### [Task statement]
Among the entries, how many lines carry the string "parameters"? Give the number and nothing else.

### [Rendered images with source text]
########################################

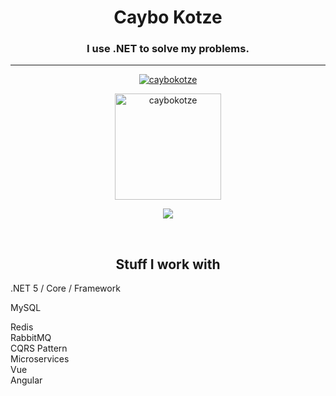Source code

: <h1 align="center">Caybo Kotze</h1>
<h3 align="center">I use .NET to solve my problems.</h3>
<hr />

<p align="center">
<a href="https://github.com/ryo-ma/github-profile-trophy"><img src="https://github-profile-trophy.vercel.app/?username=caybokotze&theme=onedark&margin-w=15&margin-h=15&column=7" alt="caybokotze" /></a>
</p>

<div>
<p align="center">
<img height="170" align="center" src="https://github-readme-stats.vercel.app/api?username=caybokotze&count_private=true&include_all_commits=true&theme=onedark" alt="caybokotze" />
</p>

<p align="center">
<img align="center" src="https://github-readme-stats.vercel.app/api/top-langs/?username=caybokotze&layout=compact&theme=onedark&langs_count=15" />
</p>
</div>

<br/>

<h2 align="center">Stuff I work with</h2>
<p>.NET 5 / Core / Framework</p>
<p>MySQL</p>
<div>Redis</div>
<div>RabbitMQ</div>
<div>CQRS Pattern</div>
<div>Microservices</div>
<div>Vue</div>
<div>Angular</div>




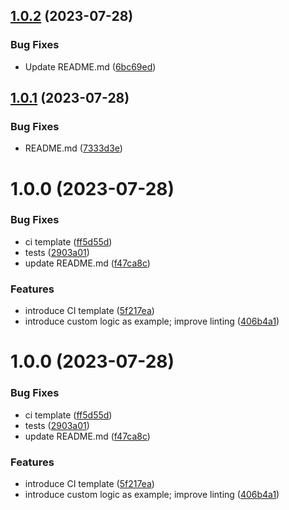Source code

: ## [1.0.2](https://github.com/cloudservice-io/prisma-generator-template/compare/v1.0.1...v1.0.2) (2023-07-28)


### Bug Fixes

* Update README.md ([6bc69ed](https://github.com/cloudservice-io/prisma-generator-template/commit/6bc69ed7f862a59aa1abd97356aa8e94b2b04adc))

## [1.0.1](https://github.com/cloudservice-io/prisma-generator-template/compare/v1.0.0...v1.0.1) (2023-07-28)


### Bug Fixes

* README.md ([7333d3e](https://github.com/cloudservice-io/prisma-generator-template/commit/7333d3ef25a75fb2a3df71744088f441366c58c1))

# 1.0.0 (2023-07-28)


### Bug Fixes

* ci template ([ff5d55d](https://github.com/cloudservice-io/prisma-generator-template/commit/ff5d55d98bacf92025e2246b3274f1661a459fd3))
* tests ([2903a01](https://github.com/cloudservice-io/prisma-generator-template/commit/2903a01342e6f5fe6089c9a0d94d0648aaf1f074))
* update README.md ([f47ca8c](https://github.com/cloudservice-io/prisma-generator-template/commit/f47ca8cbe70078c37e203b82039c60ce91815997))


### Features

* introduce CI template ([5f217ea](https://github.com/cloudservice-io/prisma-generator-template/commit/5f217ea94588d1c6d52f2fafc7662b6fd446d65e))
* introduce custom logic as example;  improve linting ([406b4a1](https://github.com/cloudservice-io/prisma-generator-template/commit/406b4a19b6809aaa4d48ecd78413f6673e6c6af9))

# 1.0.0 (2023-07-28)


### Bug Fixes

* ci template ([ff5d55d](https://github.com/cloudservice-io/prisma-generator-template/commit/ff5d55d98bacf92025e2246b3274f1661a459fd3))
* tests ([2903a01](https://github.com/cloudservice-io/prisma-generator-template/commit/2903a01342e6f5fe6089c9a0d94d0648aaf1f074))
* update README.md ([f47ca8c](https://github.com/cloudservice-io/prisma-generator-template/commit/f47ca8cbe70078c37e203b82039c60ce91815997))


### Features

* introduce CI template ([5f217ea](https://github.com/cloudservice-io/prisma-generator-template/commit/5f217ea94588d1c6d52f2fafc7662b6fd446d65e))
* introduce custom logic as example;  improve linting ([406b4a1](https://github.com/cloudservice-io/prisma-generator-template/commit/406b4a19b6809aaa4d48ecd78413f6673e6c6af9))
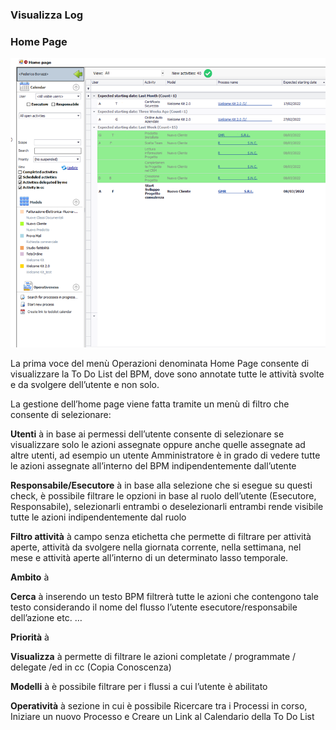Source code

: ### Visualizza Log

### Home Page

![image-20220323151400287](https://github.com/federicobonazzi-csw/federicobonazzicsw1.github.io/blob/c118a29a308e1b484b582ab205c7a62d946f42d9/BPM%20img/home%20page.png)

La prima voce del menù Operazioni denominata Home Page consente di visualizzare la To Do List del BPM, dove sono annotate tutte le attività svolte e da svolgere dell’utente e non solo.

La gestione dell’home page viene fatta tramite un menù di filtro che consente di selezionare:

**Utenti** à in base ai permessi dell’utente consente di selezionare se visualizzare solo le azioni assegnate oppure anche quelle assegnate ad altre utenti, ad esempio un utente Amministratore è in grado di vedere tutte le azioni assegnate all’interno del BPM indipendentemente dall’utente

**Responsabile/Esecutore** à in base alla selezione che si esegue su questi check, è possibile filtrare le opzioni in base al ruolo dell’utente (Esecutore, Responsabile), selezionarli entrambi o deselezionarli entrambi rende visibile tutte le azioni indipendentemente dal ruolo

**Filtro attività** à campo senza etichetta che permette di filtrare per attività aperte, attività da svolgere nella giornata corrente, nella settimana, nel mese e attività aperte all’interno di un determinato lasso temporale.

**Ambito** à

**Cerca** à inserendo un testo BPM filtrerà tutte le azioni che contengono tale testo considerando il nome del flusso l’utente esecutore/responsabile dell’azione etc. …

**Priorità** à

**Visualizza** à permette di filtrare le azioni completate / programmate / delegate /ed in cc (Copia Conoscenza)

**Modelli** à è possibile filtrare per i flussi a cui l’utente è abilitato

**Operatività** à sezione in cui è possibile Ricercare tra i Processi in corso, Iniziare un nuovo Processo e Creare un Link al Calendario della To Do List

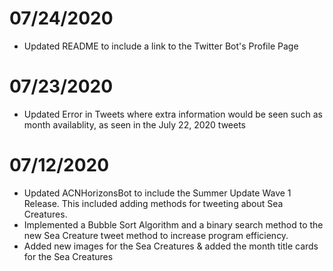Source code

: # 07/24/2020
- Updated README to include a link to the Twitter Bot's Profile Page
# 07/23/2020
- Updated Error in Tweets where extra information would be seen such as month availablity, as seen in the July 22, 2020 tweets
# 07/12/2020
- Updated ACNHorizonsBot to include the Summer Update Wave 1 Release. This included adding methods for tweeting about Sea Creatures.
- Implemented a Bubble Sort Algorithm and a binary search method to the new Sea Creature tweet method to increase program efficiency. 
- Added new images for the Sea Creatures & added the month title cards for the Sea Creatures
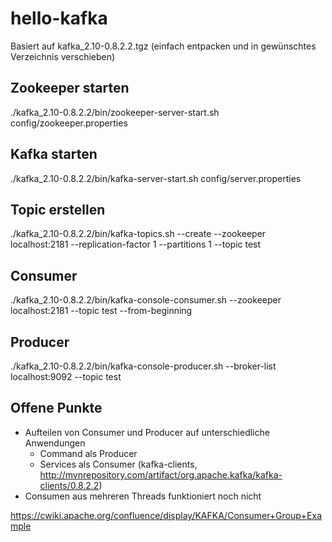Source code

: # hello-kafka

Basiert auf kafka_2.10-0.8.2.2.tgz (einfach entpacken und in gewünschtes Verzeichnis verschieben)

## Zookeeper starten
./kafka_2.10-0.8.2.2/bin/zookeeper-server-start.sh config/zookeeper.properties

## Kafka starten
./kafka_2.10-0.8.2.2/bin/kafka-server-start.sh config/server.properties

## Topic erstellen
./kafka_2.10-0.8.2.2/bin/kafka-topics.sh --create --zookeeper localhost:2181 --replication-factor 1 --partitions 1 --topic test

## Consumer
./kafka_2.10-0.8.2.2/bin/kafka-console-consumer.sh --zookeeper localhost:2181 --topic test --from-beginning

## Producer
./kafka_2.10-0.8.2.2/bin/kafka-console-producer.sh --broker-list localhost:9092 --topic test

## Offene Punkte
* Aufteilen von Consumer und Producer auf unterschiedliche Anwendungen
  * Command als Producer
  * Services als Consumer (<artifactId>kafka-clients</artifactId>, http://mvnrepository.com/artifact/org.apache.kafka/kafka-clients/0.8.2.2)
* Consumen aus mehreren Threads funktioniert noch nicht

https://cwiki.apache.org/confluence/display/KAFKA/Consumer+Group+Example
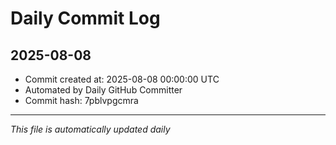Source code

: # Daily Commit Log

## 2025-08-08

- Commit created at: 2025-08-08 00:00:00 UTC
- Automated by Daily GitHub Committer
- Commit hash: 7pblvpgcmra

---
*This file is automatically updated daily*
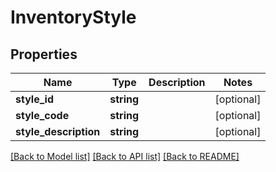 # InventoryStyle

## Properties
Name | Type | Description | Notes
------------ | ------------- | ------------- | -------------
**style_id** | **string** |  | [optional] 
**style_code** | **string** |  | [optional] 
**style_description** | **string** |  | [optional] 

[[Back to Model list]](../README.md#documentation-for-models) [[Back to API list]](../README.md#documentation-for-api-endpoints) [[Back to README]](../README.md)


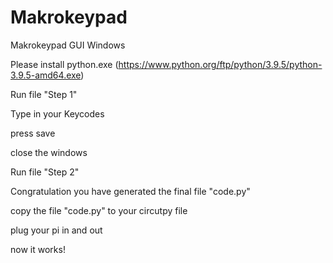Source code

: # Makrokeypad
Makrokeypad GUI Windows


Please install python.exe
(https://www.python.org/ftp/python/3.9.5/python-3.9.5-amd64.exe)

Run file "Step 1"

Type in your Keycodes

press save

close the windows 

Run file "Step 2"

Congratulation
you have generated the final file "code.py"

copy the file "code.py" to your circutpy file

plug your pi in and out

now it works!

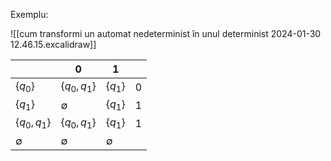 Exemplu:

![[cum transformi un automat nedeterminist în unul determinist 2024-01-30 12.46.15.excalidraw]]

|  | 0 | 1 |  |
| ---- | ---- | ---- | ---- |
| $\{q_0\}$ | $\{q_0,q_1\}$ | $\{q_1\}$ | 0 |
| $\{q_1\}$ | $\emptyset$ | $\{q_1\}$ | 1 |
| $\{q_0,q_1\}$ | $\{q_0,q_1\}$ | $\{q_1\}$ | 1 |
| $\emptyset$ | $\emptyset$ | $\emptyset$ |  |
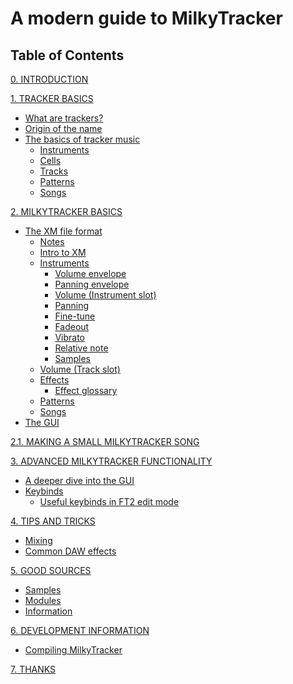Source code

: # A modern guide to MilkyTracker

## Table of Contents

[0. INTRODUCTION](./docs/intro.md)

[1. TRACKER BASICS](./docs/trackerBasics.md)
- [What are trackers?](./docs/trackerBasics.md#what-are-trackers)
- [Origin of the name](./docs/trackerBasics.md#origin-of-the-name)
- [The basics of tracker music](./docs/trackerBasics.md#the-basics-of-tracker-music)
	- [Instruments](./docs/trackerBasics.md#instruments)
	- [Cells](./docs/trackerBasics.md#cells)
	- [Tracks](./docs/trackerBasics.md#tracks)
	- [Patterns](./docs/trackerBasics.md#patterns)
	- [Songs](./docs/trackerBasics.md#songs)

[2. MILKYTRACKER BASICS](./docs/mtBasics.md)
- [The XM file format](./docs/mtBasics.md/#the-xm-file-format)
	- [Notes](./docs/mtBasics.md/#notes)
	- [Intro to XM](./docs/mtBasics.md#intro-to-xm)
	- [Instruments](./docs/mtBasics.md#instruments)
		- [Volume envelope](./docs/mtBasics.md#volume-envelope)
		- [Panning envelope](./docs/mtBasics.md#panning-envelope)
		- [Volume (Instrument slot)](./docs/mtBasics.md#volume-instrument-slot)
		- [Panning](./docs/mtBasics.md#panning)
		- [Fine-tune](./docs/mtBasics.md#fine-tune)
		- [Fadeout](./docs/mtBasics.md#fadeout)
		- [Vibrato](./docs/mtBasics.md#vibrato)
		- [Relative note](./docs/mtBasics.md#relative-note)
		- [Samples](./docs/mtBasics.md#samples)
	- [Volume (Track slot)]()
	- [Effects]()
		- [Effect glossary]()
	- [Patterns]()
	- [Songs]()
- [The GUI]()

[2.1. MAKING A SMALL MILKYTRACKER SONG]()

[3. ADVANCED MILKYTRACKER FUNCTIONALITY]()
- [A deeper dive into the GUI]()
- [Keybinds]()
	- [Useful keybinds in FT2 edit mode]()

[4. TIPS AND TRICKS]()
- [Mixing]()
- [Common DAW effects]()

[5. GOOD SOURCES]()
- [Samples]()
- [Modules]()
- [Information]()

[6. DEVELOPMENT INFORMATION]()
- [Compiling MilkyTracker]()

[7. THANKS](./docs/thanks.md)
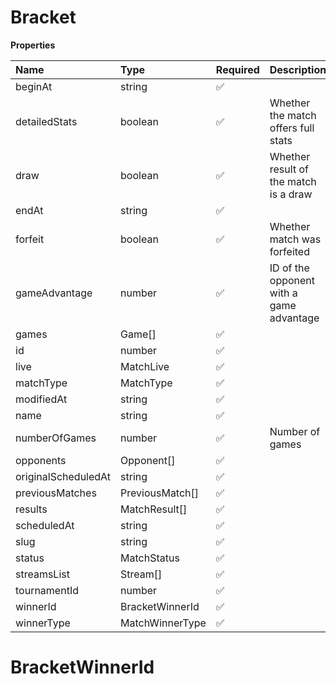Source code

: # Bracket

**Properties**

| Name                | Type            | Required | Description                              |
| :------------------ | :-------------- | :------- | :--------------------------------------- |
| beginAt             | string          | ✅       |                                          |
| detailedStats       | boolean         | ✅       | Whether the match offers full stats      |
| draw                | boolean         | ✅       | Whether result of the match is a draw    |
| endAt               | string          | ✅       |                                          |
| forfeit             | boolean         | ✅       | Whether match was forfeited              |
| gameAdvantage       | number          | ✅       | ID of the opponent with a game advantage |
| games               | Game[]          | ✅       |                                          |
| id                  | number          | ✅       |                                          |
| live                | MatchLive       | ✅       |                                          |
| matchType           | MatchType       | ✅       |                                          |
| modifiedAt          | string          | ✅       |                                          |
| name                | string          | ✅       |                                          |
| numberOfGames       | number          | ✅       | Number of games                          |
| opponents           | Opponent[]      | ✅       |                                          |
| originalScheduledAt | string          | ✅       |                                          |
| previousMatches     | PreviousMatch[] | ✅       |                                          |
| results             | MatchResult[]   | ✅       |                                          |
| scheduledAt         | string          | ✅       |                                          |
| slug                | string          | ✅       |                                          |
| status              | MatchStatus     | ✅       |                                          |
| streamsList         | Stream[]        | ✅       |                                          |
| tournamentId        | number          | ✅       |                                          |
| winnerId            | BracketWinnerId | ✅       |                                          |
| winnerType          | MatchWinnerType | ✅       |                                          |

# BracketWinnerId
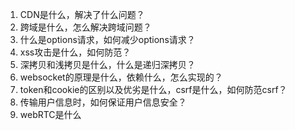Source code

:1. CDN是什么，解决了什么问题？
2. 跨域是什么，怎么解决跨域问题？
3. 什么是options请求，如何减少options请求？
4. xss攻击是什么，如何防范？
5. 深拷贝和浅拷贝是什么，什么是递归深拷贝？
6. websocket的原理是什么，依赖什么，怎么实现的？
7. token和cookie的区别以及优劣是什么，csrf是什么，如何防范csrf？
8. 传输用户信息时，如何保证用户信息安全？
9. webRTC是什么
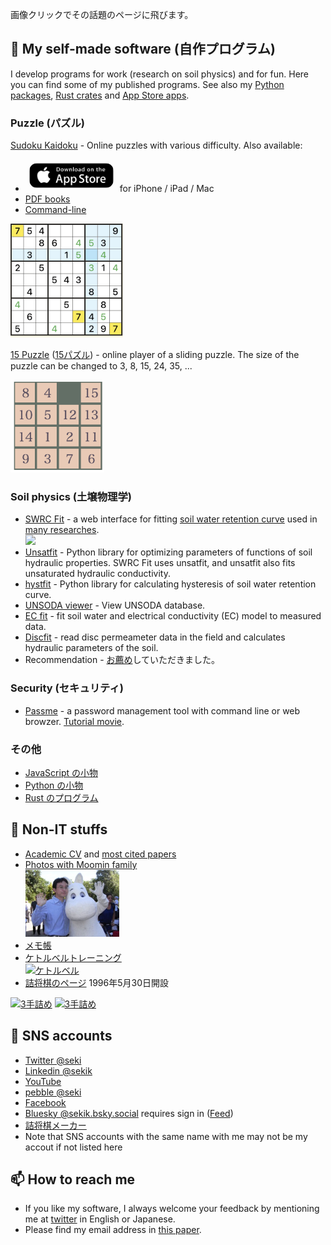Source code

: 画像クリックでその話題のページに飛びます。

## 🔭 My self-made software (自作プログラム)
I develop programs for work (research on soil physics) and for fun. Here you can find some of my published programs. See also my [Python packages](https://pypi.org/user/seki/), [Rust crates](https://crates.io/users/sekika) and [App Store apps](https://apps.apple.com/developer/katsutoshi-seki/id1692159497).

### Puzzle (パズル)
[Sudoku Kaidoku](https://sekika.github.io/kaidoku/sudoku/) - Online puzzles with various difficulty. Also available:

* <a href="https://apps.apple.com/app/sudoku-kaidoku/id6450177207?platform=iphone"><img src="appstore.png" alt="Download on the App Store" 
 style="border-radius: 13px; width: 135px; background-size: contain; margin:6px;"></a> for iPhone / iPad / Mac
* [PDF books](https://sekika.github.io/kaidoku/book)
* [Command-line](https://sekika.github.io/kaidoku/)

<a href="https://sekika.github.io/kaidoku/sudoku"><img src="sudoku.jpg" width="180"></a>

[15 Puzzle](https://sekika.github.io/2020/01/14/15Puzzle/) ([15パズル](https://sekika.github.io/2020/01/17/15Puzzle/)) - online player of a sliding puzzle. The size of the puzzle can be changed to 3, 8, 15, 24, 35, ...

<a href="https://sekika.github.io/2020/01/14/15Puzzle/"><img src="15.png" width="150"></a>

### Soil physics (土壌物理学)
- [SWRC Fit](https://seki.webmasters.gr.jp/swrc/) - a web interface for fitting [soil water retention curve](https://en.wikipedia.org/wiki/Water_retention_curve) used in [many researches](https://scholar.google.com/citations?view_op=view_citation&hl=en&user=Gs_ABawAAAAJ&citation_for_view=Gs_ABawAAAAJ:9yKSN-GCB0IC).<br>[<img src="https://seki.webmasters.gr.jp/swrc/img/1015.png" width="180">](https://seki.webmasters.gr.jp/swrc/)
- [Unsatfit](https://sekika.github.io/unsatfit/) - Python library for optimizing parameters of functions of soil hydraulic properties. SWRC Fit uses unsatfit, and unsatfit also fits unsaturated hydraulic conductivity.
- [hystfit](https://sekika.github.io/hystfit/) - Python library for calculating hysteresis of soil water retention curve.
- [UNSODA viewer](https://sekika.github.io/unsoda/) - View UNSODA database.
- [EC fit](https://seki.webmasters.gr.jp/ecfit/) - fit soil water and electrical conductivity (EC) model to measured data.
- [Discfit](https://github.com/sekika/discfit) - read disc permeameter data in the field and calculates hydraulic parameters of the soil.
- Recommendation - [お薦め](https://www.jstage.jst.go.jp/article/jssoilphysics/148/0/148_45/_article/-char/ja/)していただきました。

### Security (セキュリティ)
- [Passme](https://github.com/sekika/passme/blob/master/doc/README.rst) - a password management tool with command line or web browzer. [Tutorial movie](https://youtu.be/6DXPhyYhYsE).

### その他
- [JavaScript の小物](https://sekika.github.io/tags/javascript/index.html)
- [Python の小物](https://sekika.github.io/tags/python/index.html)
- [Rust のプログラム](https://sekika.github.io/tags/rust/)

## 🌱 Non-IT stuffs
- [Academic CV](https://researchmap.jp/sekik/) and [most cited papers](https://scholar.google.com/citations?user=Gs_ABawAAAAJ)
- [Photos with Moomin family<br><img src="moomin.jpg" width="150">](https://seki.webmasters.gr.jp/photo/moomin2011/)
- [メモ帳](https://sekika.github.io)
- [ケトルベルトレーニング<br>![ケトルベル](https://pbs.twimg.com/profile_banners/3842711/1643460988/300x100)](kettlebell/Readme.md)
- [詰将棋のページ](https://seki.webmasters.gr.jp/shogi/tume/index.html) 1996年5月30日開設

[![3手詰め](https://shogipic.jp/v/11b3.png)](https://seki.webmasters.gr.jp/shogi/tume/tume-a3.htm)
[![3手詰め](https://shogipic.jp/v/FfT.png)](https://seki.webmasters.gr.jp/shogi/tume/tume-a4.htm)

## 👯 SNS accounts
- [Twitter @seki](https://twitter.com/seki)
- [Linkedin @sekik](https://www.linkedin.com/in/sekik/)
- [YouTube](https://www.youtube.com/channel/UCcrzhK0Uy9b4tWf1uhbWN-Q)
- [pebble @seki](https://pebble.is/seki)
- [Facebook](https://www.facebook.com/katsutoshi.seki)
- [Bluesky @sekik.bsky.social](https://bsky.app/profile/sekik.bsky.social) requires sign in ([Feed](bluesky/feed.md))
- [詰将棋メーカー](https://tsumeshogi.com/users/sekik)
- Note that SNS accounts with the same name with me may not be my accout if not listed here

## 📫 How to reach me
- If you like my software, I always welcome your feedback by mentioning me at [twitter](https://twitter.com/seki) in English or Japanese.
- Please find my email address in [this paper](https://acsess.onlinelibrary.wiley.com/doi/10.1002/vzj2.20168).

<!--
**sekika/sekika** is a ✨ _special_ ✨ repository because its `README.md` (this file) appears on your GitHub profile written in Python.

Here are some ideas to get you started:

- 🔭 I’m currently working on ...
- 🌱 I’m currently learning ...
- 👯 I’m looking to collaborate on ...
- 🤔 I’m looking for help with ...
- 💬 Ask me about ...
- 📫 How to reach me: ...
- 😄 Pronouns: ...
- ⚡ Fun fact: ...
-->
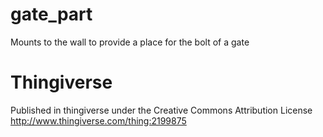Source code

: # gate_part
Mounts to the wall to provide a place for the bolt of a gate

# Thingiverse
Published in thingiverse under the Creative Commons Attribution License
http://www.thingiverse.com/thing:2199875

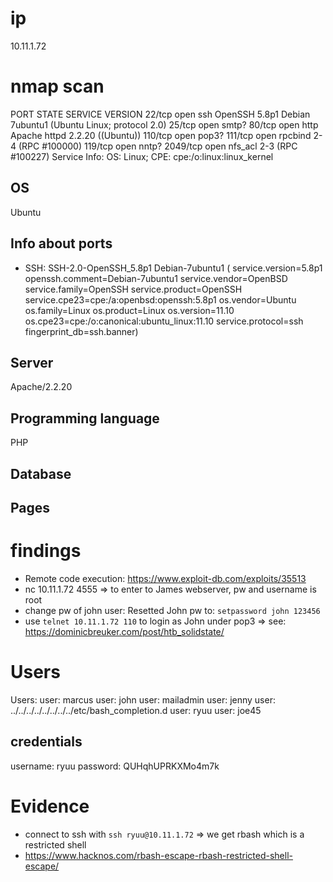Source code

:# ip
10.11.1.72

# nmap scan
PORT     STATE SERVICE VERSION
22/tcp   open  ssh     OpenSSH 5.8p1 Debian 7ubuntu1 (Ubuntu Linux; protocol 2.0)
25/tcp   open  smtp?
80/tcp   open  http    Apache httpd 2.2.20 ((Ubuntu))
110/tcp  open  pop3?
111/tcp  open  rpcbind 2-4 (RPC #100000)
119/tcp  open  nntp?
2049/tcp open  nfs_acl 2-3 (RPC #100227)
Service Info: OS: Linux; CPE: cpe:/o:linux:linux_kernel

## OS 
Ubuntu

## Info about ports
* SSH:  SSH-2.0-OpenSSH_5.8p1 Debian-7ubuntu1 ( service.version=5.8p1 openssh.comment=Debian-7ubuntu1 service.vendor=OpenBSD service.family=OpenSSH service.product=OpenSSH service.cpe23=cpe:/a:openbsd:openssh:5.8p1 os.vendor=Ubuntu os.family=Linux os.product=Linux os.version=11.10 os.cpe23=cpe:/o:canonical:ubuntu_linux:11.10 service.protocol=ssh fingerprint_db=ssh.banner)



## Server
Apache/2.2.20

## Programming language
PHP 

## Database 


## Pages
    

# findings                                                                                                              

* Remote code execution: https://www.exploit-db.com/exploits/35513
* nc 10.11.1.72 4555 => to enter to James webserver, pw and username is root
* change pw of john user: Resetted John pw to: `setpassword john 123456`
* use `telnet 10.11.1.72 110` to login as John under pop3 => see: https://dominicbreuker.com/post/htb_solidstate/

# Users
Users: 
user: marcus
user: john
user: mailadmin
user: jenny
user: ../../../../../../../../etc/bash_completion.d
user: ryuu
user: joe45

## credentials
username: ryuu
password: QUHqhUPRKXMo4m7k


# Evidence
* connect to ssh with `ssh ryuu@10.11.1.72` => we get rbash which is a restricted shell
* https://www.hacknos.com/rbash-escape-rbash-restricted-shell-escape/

########################################

### [Exercise solution]
2